January 2 2014
Government Strangles U.S. Growth
Patrice J. Lee
When politicians call for new regulations on business they are contributing to the rapid expansion of businesses and jobs—overseas. They are also engineering market and employment retardation here in the U.S.
Apparently, lawmakers don’t comprehend that incentives and penalties change behavior. They also entirely miss the law of unintended consequences. New regulations raise the costs of doing business and create barriers to entry for new business. Some companies can absorb the costs, others will go out of business, and others will look for other areas to operate. Enterprising entrepreneurs will be deterred from hanging their shingle.
Nothing validates the tangible damage that misguided government policies inflict better than personal testimonies.
Andy Puzder is the CEO of CKE Restaurants, which is the parent company of fast food restaurant chains Hardee’s and Carl’s Jr. He explains that his company’s rapid overseas expansion (now operating in 30 foreign countries) is due to strangling U.S. regulation and more foreign opportunity. And it’s not just federal regulation but state level hurdles. Who knew Siberia is more appealing to new business than California?
"Under the current U.S. business climate, regulatory and tax restrictions tend to curb otherwise dynamic entrepreneurial energy," Puzder said. "We'd love to see more growth in domestic markets. Unfortunately, it's easier for our franchisees to open a restaurant in Siberia than in California."

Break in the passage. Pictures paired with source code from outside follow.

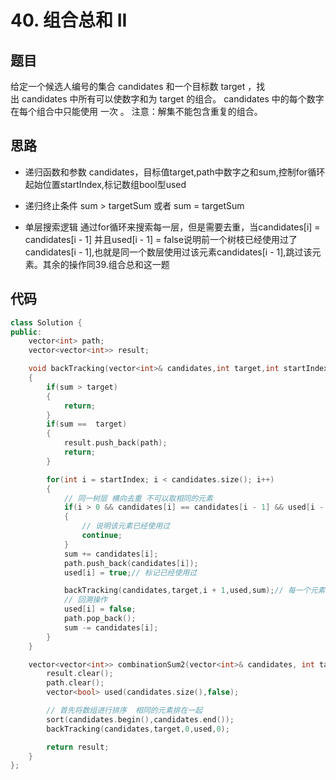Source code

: # 40. 组合总和 II

## 题目
给定一个候选人编号的集合 candidates 和一个目标数 target ，找出 candidates 中所有可以使数字和为 target 的组合。
candidates 中的每个数字在每个组合中只能使用 一次 。
注意：解集不能包含重复的组合。 


## 思路

* 递归函数和参数
  candidates，目标值target,path中数字之和sum,控制for循环起始位置startIndex,标记数组bool型used

* 递归终止条件
  sum > targetSum 或者  sum = targetSum

* 单层搜索逻辑
  通过for循环来搜索每一层，但是需要去重，当candidates[i] = candidates[i - 1] 并且used[i - 1] = false说明前一个树枝已经使用过了candidates[i - 1],也就是同一个数层使用过该元素candidates[i - 1],跳过该元素。其余的操作同39.组合总和这一题


## 代码

```cpp
class Solution {
public:
    vector<int> path;
    vector<vector<int>> result;

    void backTracking(vector<int>& candidates,int target,int startIndex,vector<bool>& used,int sum)
    {
        if(sum > target)
        {
            return;
        }
        if(sum ==  target)
        {
            result.push_back(path);
            return;
        }

        for(int i = startIndex; i < candidates.size(); i++)
        {
            // 同一树层 横向去重 不可以取相同的元素
            if(i > 0 && candidates[i] == candidates[i - 1] && used[i - 1] == false)
            {
                // 说明该元素已经使用过
                continue;
            }
            sum += candidates[i];
            path.push_back(candidates[i]);
            used[i] = true;// 标记已经使用过

            backTracking(candidates,target,i + 1,used,sum);// 每一个元素 组合中只能使用一次  所以是i + 1
            // 回溯操作
            used[i] = false;
            path.pop_back();
            sum -= candidates[i];
        }
    }

    vector<vector<int>> combinationSum2(vector<int>& candidates, int target) {
        result.clear();
        path.clear();
        vector<bool> used(candidates.size(),false);

        // 首先将数组进行排序  相同的元素排在一起
        sort(candidates.begin(),candidates.end());
        backTracking(candidates,target,0,used,0);

        return result;
    }
};

```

Puzder named ethanol regulation, which has resulted in higher beef costs, a rising minimum wage and higher labor costs due to Obamacare as three obstacles that make doing business in the U.S. more difficult than in the past.
To help lessen the effect of these rising labor costs and to attract a tech-savvy generation, CKE is turning to technology and looking into options for mobile ordering as well as tablet ordering within its restaurants.
"I think it satisfies the needs of younger people. It also reduces your costs," he said. "When they talk about raising the minimum wage or providing health care for employees over 30 hours, you're really encouraging automation."
Let’s highlight an important clue about the future of low wage jobs. He –and no doubt other executives- are turning to automation as an alternative to higher labor costs. So those dandy policy ideas of raising minimum wages and providing healthcare for employees over 30 hours will likely drive up the value of automating some jobs or send more companies to explore overseas markets.
In light of the ObamaCare rollout flop and the woes ahead for Americans as the “Unaffordable” Care Act goes into full effect beginning yesterday, Democrats plan to pivot to supposedly reducing income inequality through raising the minimum wage. Americans should not be fooled. Raising the minimum wage and the employer healthcare mandate will be a (net) loss for workers especially minimum and low wage workers.
Business will not absorb the new costs being foisted on them because of bad policies. They can’t just pass them on to customers in higher prices, so they will alter their costs of doing business and who loses out will be American workers and our economy.